Sie küsste ihn leicht. „Hm, schön salzig!" flüsterte sie. Er wischte sich mit einem Taschentuch den Schweiß aus den Augen und von der Stirne. „Wie weit bist du?" fragte Mia.

„Noch nicht so weit, wir haben ja erst alles auspacken müssen, aber deine komische Kollegin macht gerade weiter!"
Mia sah ihn verständnislos an. Lachend erklärte Hannes die Situation, die er gerade erlebt hatte.
Uschi hatte mitgehört, bog sich vor Lachen. „Und jetzt schleppt sie oben Computer, um ihr Gesicht nicht zu verlieren?"

„Was weiß ich, was die jetzt macht da oben! Ist mir auch vollkommen egal!"
Der Chef kam herein, begrüßte ihn herzlich. „Einen Kaffee?" fragte er.
Hannes verzog das Gesicht. „Nein danke! Lieber einen Liter Wasser!" Mia faszinierte wieder die Leichtigkeit, die ihr Hannes an den Tag legte, wenn er mit anderen Menschen verkehrte.
„Ich glaube, als nächstes spendiere ich dem Kollegium eine ordentliche Kaffeemaschine, vielleicht sogar eine, die heißen Kaffee produziert!"

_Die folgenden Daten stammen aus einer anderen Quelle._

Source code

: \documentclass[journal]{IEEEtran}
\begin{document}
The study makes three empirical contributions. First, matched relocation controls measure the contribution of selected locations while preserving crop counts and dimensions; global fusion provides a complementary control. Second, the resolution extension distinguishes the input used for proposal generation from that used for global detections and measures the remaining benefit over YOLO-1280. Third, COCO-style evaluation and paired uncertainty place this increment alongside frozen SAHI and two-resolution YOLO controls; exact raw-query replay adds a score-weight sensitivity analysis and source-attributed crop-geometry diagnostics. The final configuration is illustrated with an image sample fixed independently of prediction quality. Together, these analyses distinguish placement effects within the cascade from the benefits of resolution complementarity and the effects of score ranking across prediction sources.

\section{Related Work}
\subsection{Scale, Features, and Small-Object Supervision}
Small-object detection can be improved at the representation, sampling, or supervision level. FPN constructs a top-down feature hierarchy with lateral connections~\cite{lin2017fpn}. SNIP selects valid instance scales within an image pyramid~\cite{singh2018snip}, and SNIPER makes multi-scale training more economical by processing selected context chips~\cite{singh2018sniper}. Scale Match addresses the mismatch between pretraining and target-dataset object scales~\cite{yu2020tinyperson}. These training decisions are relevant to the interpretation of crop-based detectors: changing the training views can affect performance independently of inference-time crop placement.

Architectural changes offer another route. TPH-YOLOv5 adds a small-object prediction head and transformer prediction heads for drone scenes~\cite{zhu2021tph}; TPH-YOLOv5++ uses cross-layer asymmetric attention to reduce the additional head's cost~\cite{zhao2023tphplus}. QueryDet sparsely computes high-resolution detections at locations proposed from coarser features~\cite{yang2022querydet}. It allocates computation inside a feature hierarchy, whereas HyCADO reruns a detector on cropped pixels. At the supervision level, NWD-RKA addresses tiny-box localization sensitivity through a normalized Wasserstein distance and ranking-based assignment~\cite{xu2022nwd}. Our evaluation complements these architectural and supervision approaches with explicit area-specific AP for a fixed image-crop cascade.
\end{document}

Alle lachten, Mia platzte wieder einmal beinahe vor Liebe und Stolz!
„Hannes ist halber Italiener, dadurch natürlich Kaffeejunkie und –kenner! Da können wir mit unserer Brühe nicht landen!" erklärte sie.
Hannes zog sie an sich, seine süße Maus. Jemand brachte ihm eine Flasche Wasser, die er gleich zur Hälfte leerte. Die Sekretärin kam mit zwei Wurstsemmeln für den Verlobten der netten Frau Dr. Leissen.
„Na, heute werde ich aber verwöhnt! Da komme ich doch glatt öfter vorbei!" scherzte er aufgekratzt.

„Sie sind uns jederzeit willkommen, Herr Dr. Maybach!" ging der Chef auf seinen Scherz ein. Es war eine fröhliche Stimmung, eine fröhliche Runde, und im Mittelpunkt stand ein toller Mann, und der tolle Mann war ihr Hannes, und er hielt sie die ganze Zeit fest im Arm, küsste immer wieder ihr Haar. Mia konnte wieder einmal ihr Glück nicht fassen.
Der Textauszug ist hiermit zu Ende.